After health care reform efforts failed in late-Spring/early-Summer, things have been quiet. However, Congress returned to DC this week. Although legislative focus now appears to be on general tax reform, we expect some health care reform legislation (whether stand-alone or as part of tax reform) during the new session. Recent developments are provided below.

  • Senator Hatch Introduces Bills to Repeal Individual/Employer Mandates. Senator Orrin Hatch has introduced two bills that would separately repeal the Affordable Care Act’s (ACA) individual and employer mandates. The American Liberty Restoration Act would eliminate the individual mandate effective after December 31, 2016. The American Jobs Protection Act would eliminate the employer mandate effective after December 31, 2016. These bills would also eliminate the ACA reporting requirements set forth in Internal Revenue Code §§ 6055 and 6056 (i.e., Forms 1094/5-B and C).
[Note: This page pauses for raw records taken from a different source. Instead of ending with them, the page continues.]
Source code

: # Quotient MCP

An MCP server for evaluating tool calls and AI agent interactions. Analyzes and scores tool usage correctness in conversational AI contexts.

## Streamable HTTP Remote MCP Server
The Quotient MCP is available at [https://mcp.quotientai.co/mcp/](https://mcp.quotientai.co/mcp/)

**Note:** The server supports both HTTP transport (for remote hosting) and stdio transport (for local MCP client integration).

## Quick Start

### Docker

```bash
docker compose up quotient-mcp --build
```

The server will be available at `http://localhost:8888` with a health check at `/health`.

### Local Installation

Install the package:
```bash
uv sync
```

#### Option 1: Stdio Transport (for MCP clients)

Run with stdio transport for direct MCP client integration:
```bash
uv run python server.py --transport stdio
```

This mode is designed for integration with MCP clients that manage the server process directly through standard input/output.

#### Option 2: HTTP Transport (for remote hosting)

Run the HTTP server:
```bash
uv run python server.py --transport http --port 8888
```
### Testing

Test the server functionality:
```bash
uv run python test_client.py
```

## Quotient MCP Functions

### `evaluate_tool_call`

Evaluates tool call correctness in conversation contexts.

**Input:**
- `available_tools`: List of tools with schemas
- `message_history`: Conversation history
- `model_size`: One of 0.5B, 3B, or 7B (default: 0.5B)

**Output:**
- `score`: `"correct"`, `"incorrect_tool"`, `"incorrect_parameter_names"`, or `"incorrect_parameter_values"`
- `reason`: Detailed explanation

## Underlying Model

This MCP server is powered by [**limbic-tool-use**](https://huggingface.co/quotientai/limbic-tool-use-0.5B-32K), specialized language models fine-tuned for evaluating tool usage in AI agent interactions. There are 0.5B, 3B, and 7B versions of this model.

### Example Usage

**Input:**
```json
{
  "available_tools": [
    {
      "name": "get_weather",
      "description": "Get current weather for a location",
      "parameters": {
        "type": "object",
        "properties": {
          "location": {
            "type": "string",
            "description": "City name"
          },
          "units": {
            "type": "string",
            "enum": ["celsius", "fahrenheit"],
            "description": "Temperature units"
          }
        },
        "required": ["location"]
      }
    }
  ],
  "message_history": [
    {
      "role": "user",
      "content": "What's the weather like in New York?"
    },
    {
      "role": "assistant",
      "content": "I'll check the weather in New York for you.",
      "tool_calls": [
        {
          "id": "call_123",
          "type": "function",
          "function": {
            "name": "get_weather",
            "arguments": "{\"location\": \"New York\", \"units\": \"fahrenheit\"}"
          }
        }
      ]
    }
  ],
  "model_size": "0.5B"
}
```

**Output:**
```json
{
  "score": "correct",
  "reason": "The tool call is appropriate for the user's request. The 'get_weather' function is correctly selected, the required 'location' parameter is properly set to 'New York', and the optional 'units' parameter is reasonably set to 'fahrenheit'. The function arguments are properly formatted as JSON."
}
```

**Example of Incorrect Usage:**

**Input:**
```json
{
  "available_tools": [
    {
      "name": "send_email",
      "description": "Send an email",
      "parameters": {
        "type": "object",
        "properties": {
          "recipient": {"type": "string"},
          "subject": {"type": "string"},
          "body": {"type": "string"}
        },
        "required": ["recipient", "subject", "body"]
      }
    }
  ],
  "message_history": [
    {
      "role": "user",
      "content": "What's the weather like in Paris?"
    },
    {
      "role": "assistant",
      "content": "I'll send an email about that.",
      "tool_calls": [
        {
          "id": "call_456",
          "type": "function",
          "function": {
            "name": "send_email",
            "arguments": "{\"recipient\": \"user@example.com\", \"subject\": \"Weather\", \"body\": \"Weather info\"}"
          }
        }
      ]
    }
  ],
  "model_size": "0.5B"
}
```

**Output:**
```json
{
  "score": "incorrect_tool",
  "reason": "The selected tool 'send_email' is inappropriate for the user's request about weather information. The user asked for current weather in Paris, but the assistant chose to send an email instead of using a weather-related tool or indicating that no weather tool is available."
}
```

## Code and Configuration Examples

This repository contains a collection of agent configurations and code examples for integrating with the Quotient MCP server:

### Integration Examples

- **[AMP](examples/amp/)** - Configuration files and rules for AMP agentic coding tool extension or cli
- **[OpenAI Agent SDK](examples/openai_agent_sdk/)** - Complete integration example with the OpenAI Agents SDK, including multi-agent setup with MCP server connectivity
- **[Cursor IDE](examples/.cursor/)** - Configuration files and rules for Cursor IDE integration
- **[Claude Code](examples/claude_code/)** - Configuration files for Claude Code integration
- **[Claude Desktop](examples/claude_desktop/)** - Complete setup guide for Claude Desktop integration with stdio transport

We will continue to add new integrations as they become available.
  • Draft 2017 ACA Reporting Forms and Instructions Released. Unless Senator Hatch’s legislation (or other health care reform legislation) is enacted, employers will be required to comply with the ACA reporting requirements for 2017. The IRS recently released draft ACA reporting forms and instructions for 2017. Although not much has changed, below are key changes.
    • References to transition relief have been removed now that all relief (except the multiemployer interim guidance) has ended.
    • Errors in the dollar amount in Line 15 (i.e., the cost of coverage) will not result in penalties or the need to correct if the difference between the correct amount and the entered amount is $100 or less.
    • The IRS clarified that there is no separate Line 16 code if an employee is offered coverage but declines. Instead, employers should enter the applicable affordability safe harbor code, or if none applies, leave Line 16 blank.
    • Importantly, the good faith compliance standard made available for 2015 and 2016 no longer applies. ACA reporting errors and late filings are now subject to the generally applicable reasonable cause standard.
  • ACA Preventive Care Recommendations. The United States Preventive Services Task Force (“USPSTF”) recently issued a new recommendation regarding preventive coverage services. Under the ACA, non-grandfathered group health plans must cover in-network preventive services without cost-sharing. Among the various definitions of preventive services are those that the USPSTF recommends with an “A” or “B” rating. On September 5, 2017, the USPSTF gave a “B” rating to vision screening for amblyopia (sometimes referred to as “lazy eye”) or its risk factors in children aged 3 to 5. This recommendation would require non-grandfathered plans to cover without cost-sharing this vision screening for plan years beginning on or after September 5, 2018.